What the exercise asks: Starting at the line that contains "- 针对特定包名用 <queries> 白名单", transcribe every remaining line of the entries exactly, including the last one.

Saved data entries:
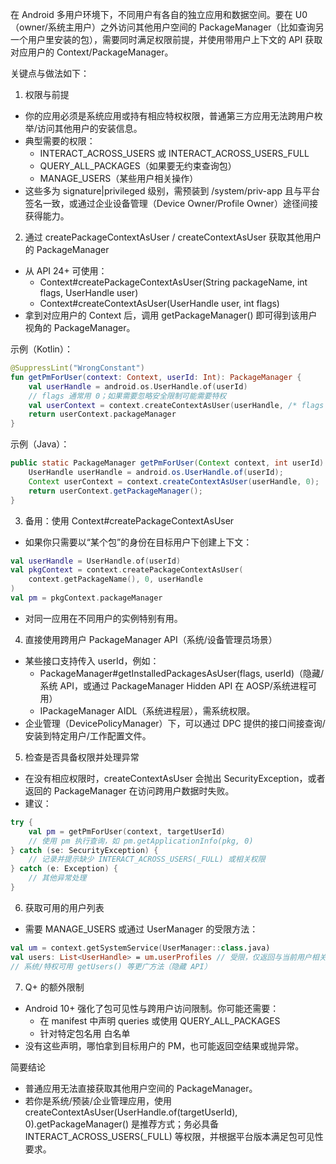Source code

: 在 Android 多用户环境下，不同用户有各自的独立应用和数据空间。要在 U0（owner/系统主用户）之外访问其他用户空间的 PackageManager（比如查询另一个用户里安装的包），需要同时满足权限前提，并使用带用户上下文的 API 获取对应用户的 Context/PackageManager。

关键点与做法如下：

1) 权限与前提
- 你的应用必须是系统应用或持有相应特权权限，普通第三方应用无法跨用户枚举/访问其他用户的安装信息。
- 典型需要的权限：
  - INTERACT_ACROSS_USERS 或 INTERACT_ACROSS_USERS_FULL
  - QUERY_ALL_PACKAGES（如果要无约束查询包）
  - MANAGE_USERS（某些用户相关操作）
- 这些多为 signature|privileged 级别，需预装到 /system/priv-app 且与平台签名一致，或通过企业设备管理（Device Owner/Profile Owner）途径间接获得能力。

2) 通过 createPackageContextAsUser / createContextAsUser 获取其他用户的 PackageManager
- 从 API 24+ 可使用：
  - Context#createPackageContextAsUser(String packageName, int flags, UserHandle user)
  - Context#createContextAsUser(UserHandle user, int flags)
- 拿到对应用户的 Context 后，调用 getPackageManager() 即可得到该用户视角的 PackageManager。

示例（Kotlin）：
```kotlin
@SuppressLint("WrongConstant")
fun getPmForUser(context: Context, userId: Int): PackageManager {
    val userHandle = android.os.UserHandle.of(userId)
    // flags 通常用 0；如果需要忽略安全限制可能需要特权
    val userContext = context.createContextAsUser(userHandle, /* flags = */ 0)
    return userContext.packageManager
}
```

示例（Java）：
```java
public static PackageManager getPmForUser(Context context, int userId) {
    UserHandle userHandle = android.os.UserHandle.of(userId);
    Context userContext = context.createContextAsUser(userHandle, 0);
    return userContext.getPackageManager();
}
```

3) 备用：使用 Context#createPackageContextAsUser
- 如果你只需要以“某个包”的身份在目标用户下创建上下文：
```kotlin
val userHandle = UserHandle.of(userId)
val pkgContext = context.createPackageContextAsUser(
    context.getPackageName(), 0, userHandle
)
val pm = pkgContext.packageManager
```
- 对同一应用在不同用户的实例特别有用。

4) 直接使用跨用户 PackageManager API（系统/设备管理员场景）
- 某些接口支持传入 userId，例如：
  - PackageManager#getInstalledPackagesAsUser(flags, userId)（隐藏/系统 API，或通过 PackageManager Hidden API 在 AOSP/系统进程可用）
  - IPackageManager AIDL（系统进程层），需系统权限。
- 企业管理（DevicePolicyManager）下，可以通过 DPC 提供的接口间接查询/安装到特定用户/工作配置文件。

5) 检查是否具备权限并处理异常
- 在没有相应权限时，createContextAsUser 会抛出 SecurityException，或者返回的 PackageManager 在访问跨用户数据时失败。
- 建议：
```kotlin
try {
    val pm = getPmForUser(context, targetUserId)
    // 使用 pm 执行查询，如 pm.getApplicationInfo(pkg, 0)
} catch (se: SecurityException) {
    // 记录并提示缺少 INTERACT_ACROSS_USERS(_FULL) 或相关权限
} catch (e: Exception) {
    // 其他异常处理
}
```

6) 获取可用的用户列表
- 需要 MANAGE_USERS 或通过 UserManager 的受限方法：
```kotlin
val um = context.getSystemService(UserManager::class.java)
val users: List<UserHandle> = um.userProfiles // 受限，仅返回与当前用户相关的
// 系统/特权可用 getUsers() 等更广方法（隐藏 API）
```

7) Q+ 的额外限制
- Android 10+ 强化了包可见性与跨用户访问限制。你可能还需要：
  - 在 manifest 中声明 queries 或使用 QUERY_ALL_PACKAGES
  - 针对特定包名用 <queries> 白名单
- 没有这些声明，哪怕拿到目标用户的 PM，也可能返回空结果或抛异常。

简要结论
- 普通应用无法直接获取其他用户空间的 PackageManager。
- 若你是系统/预装/企业管理应用，使用 createContextAsUser(UserHandle.of(targetUserId), 0).getPackageManager() 是推荐方式；务必具备 INTERACT_ACROSS_USERS(_FULL) 等权限，并根据平台版本满足包可见性要求。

Result:
  - 针对特定包名用 <queries> 白名单
- 没有这些声明，哪怕拿到目标用户的 PM，也可能返回空结果或抛异常。

简要结论
- 普通应用无法直接获取其他用户空间的 PackageManager。
- 若你是系统/预装/企业管理应用，使用 createContextAsUser(UserHandle.of(targetUserId), 0).getPackageManager() 是推荐方式；务必具备 INTERACT_ACROSS_USERS(_FULL) 等权限，并根据平台版本满足包可见性要求。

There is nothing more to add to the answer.